## Problem
For the listing below, print exactly the lines from the line with "Greetings from process 7" to the line with "Rule Integration With", both included, and nothing beyond them.

## Extracted entries
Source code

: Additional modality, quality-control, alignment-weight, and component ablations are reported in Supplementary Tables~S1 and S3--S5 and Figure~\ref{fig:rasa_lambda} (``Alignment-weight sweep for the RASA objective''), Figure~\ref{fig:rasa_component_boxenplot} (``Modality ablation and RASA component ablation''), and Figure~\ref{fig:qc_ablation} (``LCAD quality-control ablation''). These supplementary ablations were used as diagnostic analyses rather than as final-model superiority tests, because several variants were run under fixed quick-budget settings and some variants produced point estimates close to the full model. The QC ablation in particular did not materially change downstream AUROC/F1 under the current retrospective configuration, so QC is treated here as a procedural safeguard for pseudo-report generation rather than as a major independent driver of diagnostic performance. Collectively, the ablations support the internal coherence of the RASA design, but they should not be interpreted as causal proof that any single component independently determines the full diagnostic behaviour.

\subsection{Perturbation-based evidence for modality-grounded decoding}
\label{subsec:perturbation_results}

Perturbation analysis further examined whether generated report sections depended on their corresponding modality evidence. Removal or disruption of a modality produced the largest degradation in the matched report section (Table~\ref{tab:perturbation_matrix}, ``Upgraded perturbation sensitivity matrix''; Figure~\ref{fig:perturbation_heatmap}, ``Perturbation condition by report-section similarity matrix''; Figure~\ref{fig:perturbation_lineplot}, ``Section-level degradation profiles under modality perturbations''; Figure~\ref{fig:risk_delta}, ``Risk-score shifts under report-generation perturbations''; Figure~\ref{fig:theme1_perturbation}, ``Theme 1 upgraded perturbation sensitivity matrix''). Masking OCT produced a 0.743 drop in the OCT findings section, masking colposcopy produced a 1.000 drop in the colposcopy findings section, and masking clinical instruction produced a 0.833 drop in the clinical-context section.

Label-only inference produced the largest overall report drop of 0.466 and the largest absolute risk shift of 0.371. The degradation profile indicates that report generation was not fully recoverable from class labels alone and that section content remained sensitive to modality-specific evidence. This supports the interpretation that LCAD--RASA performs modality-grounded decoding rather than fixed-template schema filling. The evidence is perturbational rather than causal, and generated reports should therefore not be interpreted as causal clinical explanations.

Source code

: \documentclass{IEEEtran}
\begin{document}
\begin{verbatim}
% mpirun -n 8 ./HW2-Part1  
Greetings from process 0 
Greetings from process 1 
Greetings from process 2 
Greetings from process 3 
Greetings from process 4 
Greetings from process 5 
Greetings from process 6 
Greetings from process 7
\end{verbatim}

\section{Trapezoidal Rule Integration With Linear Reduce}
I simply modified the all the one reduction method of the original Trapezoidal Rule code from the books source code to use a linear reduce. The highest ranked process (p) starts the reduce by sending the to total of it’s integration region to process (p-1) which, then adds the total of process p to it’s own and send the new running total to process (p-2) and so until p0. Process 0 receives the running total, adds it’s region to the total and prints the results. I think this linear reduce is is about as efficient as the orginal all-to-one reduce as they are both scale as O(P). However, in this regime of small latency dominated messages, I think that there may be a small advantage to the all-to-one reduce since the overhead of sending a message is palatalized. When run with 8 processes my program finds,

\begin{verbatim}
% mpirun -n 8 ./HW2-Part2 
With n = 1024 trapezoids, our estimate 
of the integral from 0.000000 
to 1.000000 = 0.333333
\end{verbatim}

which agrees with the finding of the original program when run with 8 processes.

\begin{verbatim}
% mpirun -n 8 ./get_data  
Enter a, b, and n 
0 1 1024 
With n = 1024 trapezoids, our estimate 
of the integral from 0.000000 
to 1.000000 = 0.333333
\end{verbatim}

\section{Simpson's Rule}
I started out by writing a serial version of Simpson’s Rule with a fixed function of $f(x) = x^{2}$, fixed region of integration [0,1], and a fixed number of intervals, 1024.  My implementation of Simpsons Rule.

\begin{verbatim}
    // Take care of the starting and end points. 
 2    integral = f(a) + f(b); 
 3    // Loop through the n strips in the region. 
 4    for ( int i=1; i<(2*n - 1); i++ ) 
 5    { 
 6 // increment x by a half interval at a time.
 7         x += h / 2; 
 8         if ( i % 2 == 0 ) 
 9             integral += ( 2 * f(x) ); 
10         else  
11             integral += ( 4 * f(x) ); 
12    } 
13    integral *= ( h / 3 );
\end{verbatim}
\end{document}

## Written reply
Greetings from process 7
\end{verbatim}

\section{Trapezoidal Rule Integration With Linear Reduce}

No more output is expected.